*** GIVEN DATA ***

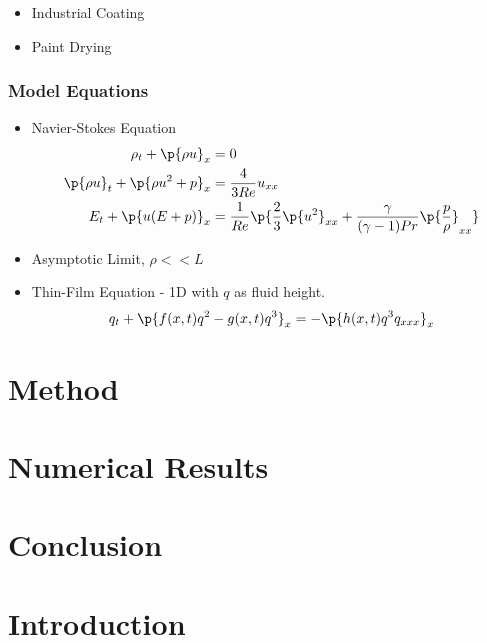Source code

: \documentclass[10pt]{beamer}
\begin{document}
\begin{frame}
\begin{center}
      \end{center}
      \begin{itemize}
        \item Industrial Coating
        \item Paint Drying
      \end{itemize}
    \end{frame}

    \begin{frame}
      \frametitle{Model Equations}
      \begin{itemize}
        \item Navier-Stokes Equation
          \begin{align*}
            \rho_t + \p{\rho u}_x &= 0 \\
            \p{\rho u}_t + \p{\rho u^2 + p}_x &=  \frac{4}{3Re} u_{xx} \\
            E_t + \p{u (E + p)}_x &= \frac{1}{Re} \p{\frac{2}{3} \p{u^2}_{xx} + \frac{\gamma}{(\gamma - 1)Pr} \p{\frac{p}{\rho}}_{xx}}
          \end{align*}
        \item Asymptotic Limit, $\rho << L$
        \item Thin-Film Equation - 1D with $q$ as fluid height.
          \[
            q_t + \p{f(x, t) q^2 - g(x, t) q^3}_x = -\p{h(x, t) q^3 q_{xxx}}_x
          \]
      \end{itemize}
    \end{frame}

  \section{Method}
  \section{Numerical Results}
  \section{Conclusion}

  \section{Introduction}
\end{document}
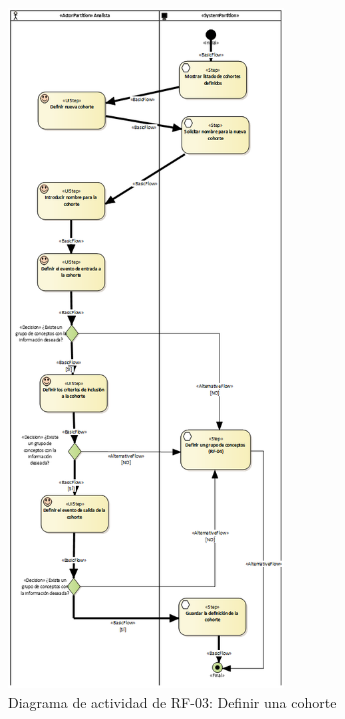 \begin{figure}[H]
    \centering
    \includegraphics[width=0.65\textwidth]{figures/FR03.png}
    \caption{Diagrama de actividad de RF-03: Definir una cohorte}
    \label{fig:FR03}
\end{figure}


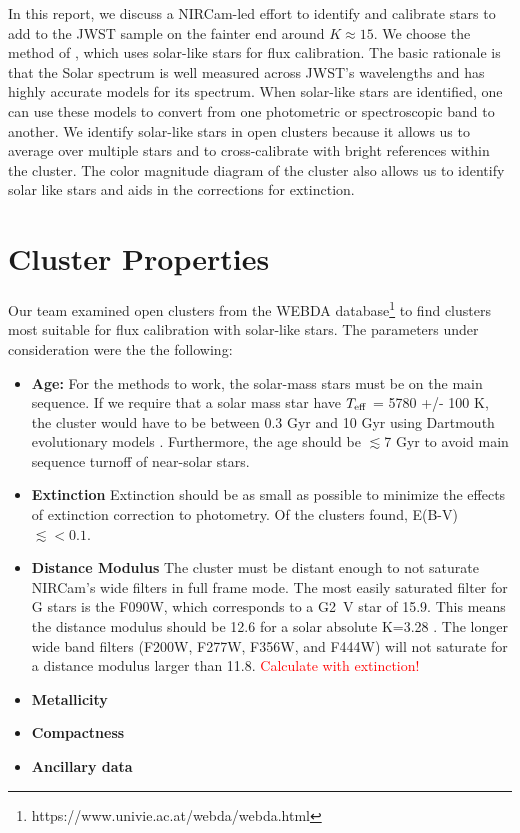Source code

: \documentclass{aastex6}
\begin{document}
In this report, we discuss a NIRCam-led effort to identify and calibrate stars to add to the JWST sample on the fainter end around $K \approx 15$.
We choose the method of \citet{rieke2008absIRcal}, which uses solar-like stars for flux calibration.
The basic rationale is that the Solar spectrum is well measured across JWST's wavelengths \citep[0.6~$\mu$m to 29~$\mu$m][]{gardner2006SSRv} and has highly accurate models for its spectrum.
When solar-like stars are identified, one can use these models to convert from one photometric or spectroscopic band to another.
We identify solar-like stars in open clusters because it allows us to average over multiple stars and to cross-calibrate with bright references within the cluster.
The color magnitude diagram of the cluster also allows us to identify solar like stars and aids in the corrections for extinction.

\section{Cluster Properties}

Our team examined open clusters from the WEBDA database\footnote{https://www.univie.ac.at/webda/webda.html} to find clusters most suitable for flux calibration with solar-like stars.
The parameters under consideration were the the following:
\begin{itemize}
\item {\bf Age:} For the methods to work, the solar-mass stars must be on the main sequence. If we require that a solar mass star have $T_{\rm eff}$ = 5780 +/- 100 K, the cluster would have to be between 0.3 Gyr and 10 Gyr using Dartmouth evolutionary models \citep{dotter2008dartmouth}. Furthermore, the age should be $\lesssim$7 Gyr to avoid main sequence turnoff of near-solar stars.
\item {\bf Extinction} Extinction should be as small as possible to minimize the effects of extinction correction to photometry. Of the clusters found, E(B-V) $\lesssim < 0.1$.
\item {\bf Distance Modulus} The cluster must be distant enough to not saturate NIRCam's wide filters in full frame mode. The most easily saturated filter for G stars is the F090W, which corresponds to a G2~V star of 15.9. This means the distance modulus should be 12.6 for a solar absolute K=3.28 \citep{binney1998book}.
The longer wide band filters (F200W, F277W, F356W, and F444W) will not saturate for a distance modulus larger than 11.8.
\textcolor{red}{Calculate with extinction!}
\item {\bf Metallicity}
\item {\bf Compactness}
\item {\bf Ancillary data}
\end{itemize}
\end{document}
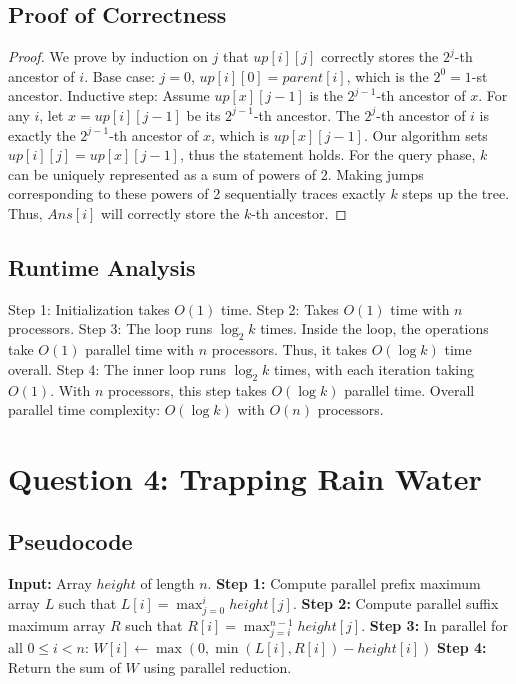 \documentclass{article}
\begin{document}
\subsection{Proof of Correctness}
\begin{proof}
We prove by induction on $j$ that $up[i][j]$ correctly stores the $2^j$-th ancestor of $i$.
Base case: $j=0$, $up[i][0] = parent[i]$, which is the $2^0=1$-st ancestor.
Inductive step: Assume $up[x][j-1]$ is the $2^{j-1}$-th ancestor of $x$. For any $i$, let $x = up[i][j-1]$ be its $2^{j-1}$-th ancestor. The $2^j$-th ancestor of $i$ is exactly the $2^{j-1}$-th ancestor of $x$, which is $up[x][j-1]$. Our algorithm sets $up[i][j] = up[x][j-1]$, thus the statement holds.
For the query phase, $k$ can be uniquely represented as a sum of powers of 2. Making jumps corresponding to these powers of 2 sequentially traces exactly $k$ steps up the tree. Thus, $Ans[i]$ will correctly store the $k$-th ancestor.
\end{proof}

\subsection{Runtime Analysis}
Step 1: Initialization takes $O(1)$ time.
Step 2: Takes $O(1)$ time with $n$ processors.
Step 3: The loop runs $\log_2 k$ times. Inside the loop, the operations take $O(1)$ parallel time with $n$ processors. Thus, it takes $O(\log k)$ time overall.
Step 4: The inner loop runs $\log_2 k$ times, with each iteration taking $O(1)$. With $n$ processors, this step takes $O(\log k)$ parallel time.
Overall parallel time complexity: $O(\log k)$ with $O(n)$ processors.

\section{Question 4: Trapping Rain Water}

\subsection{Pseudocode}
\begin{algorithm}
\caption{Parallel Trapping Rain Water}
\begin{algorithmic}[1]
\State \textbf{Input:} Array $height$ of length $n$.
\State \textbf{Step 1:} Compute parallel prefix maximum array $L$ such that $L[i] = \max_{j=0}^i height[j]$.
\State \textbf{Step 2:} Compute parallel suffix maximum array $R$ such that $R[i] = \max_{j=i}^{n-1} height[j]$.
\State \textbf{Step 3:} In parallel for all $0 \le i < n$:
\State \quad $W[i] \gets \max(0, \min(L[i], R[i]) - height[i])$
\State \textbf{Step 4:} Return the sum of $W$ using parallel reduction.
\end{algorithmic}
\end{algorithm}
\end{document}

*** End of GIVEN DATA ***

## AIM OF THE EXERCISE
Every line of the data should be transcribed exactly. Omit the images.

## EXPECTED ANSWER
Source code

: \documentclass[10pt]{beamer}
\begin{document}
\begin{frame}
\begin{center}
      \end{center}
      \begin{itemize}
        \item Industrial Coating
        \item Paint Drying
      \end{itemize}
    \end{frame}

    \begin{frame}
      \frametitle{Model Equations}
      \begin{itemize}
        \item Navier-Stokes Equation
          \begin{align*}
            \rho_t + \p{\rho u}_x &= 0 \\
            \p{\rho u}_t + \p{\rho u^2 + p}_x &=  \frac{4}{3Re} u_{xx} \\
            E_t + \p{u (E + p)}_x &= \frac{1}{Re} \p{\frac{2}{3} \p{u^2}_{xx} + \frac{\gamma}{(\gamma - 1)Pr} \p{\frac{p}{\rho}}_{xx}}
          \end{align*}
        \item Asymptotic Limit, $\rho << L$
        \item Thin-Film Equation - 1D with $q$ as fluid height.
          \[
            q_t + \p{f(x, t) q^2 - g(x, t) q^3}_x = -\p{h(x, t) q^3 q_{xxx}}_x
          \]
      \end{itemize}
    \end{frame}

  \section{Method}
  \section{Numerical Results}
  \section{Conclusion}

  \section{Introduction}
\end{document}
 \begin{figure}[H]
    \centering
    \includegraphics[width=0.65\textwidth]{figures/FR03.png}
    \caption{Diagrama de actividad de RF-03: Definir una cohorte}
    \label{fig:FR03}
\end{figure}


Source code

: \documentclass{aastex6}
\begin{document}
In this report, we discuss a NIRCam-led effort to identify and calibrate stars to add to the JWST sample on the fainter end around $K \approx 15$.
We choose the method of \citet{rieke2008absIRcal}, which uses solar-like stars for flux calibration.
The basic rationale is that the Solar spectrum is well measured across JWST's wavelengths \citep[0.6~$\mu$m to 29~$\mu$m][]{gardner2006SSRv} and has highly accurate models for its spectrum.
When solar-like stars are identified, one can use these models to convert from one photometric or spectroscopic band to another.
We identify solar-like stars in open clusters because it allows us to average over multiple stars and to cross-calibrate with bright references within the cluster.
The color magnitude diagram of the cluster also allows us to identify solar like stars and aids in the corrections for extinction.

\section{Cluster Properties}

Our team examined open clusters from the WEBDA database\footnote{https://www.univie.ac.at/webda/webda.html} to find clusters most suitable for flux calibration with solar-like stars.
The parameters under consideration were the the following:
\begin{itemize}
\item {\bf Age:} For the methods to work, the solar-mass stars must be on the main sequence. If we require that a solar mass star have $T_{\rm eff}$ = 5780 +/- 100 K, the cluster would have to be between 0.3 Gyr and 10 Gyr using Dartmouth evolutionary models \citep{dotter2008dartmouth}. Furthermore, the age should be $\lesssim$7 Gyr to avoid main sequence turnoff of near-solar stars.
\item {\bf Extinction} Extinction should be as small as possible to minimize the effects of extinction correction to photometry. Of the clusters found, E(B-V) $\lesssim < 0.1$.
\item {\bf Distance Modulus} The cluster must be distant enough to not saturate NIRCam's wide filters in full frame mode. The most easily saturated filter for G stars is the F090W, which corresponds to a G2~V star of 15.9. This means the distance modulus should be 12.6 for a solar absolute K=3.28 \citep{binney1998book}.
The longer wide band filters (F200W, F277W, F356W, and F444W) will not saturate for a distance modulus larger than 11.8.
\textcolor{red}{Calculate with extinction!}
\item {\bf Metallicity}
\item {\bf Compactness}
\item {\bf Ancillary data}
\end{itemize}
\end{document}
 \documentclass{article}
\begin{document}
\subsection{Proof of Correctness}
\begin{proof}
We prove by induction on $j$ that $up[i][j]$ correctly stores the $2^j$-th ancestor of $i$.
Base case: $j=0$, $up[i][0] = parent[i]$, which is the $2^0=1$-st ancestor.
Inductive step: Assume $up[x][j-1]$ is the $2^{j-1}$-th ancestor of $x$. For any $i$, let $x = up[i][j-1]$ be its $2^{j-1}$-th ancestor. The $2^j$-th ancestor of $i$ is exactly the $2^{j-1}$-th ancestor of $x$, which is $up[x][j-1]$. Our algorithm sets $up[i][j] = up[x][j-1]$, thus the statement holds.
For the query phase, $k$ can be uniquely represented as a sum of powers of 2. Making jumps corresponding to these powers of 2 sequentially traces exactly $k$ steps up the tree. Thus, $Ans[i]$ will correctly store the $k$-th ancestor.
\end{proof}

\subsection{Runtime Analysis}
Step 1: Initialization takes $O(1)$ time.
Step 2: Takes $O(1)$ time with $n$ processors.
Step 3: The loop runs $\log_2 k$ times. Inside the loop, the operations take $O(1)$ parallel time with $n$ processors. Thus, it takes $O(\log k)$ time overall.
Step 4: The inner loop runs $\log_2 k$ times, with each iteration taking $O(1)$. With $n$ processors, this step takes $O(\log k)$ parallel time.
Overall parallel time complexity: $O(\log k)$ with $O(n)$ processors.

\section{Question 4: Trapping Rain Water}

\subsection{Pseudocode}
\begin{algorithm}
\caption{Parallel Trapping Rain Water}
\begin{algorithmic}[1]
\State \textbf{Input:} Array $height$ of length $n$.
\State \textbf{Step 1:} Compute parallel prefix maximum array $L$ such that $L[i] = \max_{j=0}^i height[j]$.
\State \textbf{Step 2:} Compute parallel suffix maximum array $R$ such that $R[i] = \max_{j=i}^{n-1} height[j]$.
\State \textbf{Step 3:} In parallel for all $0 \le i < n$:
\State \quad $W[i] \gets \max(0, \min(L[i], R[i]) - height[i])$
\State \textbf{Step 4:} Return the sum of $W$ using parallel reduction.
\end{algorithmic}
\end{algorithm}
\end{document}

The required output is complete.